EXERCISE PROMPT: If a line in the records contains the string "theoremstyle", show that line.

EXTRACTED MATERIAL:
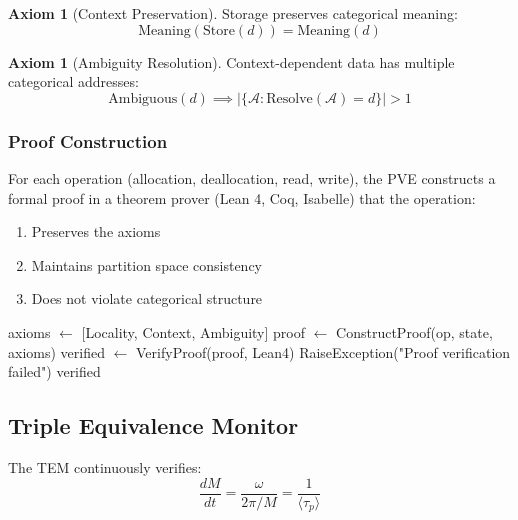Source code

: \documentclass[twocolumn,10pt]{article}
\theoremstyle{definition}
\newtheorem{axiom}[theorem]{Axiom}
\theoremstyle{remark}
\newcommand{\cataddr}{\mathcal{A}}
\begin{document}
\begin{axiom}[Context Preservation]
Storage preserves categorical meaning:
\begin{equation}
    \text{Meaning}(\text{Store}(d)) = \text{Meaning}(d)
\end{equation}
\end{axiom}

\begin{axiom}[Ambiguity Resolution]
Context-dependent data has multiple categorical addresses:
\begin{equation}
    \text{Ambiguous}(d) \implies |\{\cataddr : \text{Resolve}(\cataddr) = d\}| > 1
\end{equation}
\end{axiom}

\subsubsection{Proof Construction}

For each operation (allocation, deallocation, read, write), the PVE constructs a formal proof in a theorem prover (Lean 4, Coq, Isabelle) that the operation:
\begin{enumerate}
    \item Preserves the axioms
    \item Maintains partition space consistency
    \item Does not violate categorical structure
\end{enumerate}

\begin{algorithm}
\caption{Proof Validation}
\begin{algorithmic}[1]
    \State axioms $\gets$ [Locality, Context, Ambiguity]
    \State proof $\gets$ ConstructProof(op, state, axioms)
    \State verified $\gets$ VerifyProof(proof, Lean4)
        \State RaiseException("Proof verification failed")
    \EndIf
    \State \Return verified
\EndFunction
\end{algorithmic}
\end{algorithm}

\subsection{Triple Equivalence Monitor}

The TEM continuously verifies:
\begin{equation}
    \frac{dM}{dt} = \frac{\omega}{2\pi/M} = \frac{1}{\langle \tau_p \rangle}
\end{equation}
\end{document}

ANSWER SECTION:
\theoremstyle{definition}
\theoremstyle{remark}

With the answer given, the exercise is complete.